How to run unit tests w/o first blowing away test db?

11155 · July 13, 2010, 2:08am

The documentation on fixtures makes a tantalizing claim:

If you preload your test database with all fixture data (probably in the Rakefile task) and use transactional fixtures, then you may omit all fixtures declarations in your test cases since all the data’s already there and every case rolls back its changes.

Yup! That's exactly what I want: I have some LARGE constant tables that are used pervasively, so I want to load them ONCE and exploit the efficiency of transactional fixtures thereafter. I know I can preload the test database from fixtures like this:

% rake db:fixtures:load RAILS_ENV=test

But then how do I run unit tests while preserving my carefully preloaded data?

- ff

[some details...]

I know I can't simply use 'rake test:units', defined as:

Rake::TestTask.new(:units => "db:test:prepare") do |t| t.libs << "test" t.pattern = 'test/unit/**/*_test.rb' t.verbose = true end Rake::Task['test:units'].comment = "Run the unit tests in test/unit"
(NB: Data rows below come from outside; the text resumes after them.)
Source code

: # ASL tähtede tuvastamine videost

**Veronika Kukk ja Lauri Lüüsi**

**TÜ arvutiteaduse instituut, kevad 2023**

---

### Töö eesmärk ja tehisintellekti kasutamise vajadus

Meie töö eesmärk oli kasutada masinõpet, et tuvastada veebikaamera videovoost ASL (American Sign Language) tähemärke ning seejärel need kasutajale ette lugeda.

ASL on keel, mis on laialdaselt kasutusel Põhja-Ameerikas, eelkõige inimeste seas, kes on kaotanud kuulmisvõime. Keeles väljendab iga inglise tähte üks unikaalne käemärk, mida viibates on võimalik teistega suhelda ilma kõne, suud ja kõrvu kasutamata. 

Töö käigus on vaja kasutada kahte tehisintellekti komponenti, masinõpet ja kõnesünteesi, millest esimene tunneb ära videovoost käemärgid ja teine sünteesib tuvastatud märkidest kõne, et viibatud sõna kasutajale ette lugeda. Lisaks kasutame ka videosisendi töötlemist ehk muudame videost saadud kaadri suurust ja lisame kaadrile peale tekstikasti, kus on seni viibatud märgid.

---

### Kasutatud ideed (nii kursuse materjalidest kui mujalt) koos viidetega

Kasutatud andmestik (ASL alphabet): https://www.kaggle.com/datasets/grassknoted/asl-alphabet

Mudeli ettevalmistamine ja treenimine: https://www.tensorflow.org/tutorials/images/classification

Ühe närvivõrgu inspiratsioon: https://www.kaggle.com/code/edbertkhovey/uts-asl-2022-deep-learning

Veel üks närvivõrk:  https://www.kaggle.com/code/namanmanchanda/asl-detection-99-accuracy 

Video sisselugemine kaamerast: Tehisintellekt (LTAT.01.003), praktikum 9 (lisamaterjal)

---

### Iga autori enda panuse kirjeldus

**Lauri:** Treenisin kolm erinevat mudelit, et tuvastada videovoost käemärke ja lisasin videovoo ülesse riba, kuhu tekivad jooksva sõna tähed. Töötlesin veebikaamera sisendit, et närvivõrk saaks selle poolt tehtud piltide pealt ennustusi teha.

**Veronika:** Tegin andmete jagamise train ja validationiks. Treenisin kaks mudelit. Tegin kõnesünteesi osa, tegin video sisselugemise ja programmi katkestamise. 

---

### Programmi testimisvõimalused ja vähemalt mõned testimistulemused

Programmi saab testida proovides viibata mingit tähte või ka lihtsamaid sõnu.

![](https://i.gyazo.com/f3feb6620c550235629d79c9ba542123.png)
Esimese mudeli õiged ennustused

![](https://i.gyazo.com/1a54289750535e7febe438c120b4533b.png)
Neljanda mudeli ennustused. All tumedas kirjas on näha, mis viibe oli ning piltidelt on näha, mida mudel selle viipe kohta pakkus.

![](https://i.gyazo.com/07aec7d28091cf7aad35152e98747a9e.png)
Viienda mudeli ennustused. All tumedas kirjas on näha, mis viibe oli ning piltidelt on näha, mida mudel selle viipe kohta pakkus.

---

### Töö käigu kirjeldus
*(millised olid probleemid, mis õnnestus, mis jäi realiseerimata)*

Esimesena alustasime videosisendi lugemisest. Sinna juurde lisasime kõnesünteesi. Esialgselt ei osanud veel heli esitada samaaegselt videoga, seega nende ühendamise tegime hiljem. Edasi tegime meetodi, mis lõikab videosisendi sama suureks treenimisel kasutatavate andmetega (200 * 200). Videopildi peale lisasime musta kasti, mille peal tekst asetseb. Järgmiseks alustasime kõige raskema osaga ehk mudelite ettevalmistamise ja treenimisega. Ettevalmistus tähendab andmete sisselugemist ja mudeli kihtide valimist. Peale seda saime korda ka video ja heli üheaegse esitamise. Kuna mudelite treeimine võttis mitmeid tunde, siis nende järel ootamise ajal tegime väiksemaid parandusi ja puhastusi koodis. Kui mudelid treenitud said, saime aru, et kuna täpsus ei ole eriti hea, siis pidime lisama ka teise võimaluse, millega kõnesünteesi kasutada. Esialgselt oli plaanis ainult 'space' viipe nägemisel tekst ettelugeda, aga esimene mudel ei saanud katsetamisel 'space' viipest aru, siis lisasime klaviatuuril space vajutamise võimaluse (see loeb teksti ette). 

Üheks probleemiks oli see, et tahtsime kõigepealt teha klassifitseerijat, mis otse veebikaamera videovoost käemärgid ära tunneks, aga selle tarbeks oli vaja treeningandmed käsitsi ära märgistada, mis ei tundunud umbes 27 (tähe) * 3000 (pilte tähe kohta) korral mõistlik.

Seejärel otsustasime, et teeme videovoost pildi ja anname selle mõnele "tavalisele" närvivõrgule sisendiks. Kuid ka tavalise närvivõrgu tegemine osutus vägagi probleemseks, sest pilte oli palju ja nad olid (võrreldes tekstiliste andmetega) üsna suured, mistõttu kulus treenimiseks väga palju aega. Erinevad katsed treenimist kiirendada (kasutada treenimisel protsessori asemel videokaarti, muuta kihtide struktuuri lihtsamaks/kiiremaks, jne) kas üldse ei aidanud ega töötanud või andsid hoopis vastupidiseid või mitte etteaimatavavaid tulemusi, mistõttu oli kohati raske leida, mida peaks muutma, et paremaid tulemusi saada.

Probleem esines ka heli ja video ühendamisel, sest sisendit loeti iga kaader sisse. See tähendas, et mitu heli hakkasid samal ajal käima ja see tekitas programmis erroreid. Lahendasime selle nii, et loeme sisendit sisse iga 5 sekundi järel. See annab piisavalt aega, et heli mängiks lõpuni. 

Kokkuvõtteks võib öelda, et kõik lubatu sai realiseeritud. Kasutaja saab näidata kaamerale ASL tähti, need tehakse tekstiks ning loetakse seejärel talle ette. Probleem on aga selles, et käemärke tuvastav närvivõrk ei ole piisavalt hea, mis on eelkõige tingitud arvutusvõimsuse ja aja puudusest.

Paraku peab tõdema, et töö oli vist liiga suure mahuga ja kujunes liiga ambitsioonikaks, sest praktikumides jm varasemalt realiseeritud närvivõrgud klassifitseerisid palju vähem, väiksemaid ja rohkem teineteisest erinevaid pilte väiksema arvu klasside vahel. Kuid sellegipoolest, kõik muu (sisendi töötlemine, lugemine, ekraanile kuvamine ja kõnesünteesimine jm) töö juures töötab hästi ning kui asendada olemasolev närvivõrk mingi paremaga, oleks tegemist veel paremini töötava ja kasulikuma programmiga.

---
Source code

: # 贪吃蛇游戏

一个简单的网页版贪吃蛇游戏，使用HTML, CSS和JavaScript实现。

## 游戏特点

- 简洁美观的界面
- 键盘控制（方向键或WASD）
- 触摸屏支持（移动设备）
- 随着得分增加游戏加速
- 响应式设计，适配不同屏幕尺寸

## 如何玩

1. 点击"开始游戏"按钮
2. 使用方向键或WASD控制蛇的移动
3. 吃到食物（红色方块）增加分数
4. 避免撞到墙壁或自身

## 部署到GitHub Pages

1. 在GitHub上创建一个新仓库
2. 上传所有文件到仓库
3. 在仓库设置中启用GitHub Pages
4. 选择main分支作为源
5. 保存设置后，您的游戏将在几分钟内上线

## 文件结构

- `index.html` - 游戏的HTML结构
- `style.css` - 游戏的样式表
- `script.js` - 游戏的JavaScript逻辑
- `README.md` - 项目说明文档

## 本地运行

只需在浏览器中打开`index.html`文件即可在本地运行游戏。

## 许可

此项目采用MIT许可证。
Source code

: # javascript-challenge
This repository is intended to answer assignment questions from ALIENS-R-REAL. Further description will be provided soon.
The dependency on "db:test:prepare" clears the database. I could define a rake task "test:units_without_blowing_away_my_data_please" that eliminates that dependency, or perhaps better, a define a task that loads the fixtures before running the unit tests.

But the comment in the fixture documentation makes me think that there's an easier way. Is there?

11155 · July 13, 2010, 3:23am

Fearless Fool wrote:

The documentation on fixtures makes a tantalizing claim:

> If you preload your test database with all fixture data > (probably in the Rakefile task) and use transactional > fixtures, then you may omit all fixtures declarations > in your test cases since all the data’s already there > and every case rolls back its changes.

Yup! That's exactly what I want: I have some LARGE constant tables that are used pervasively, so I want to load them ONCE and exploit the efficiency of transactional fixtures thereafter.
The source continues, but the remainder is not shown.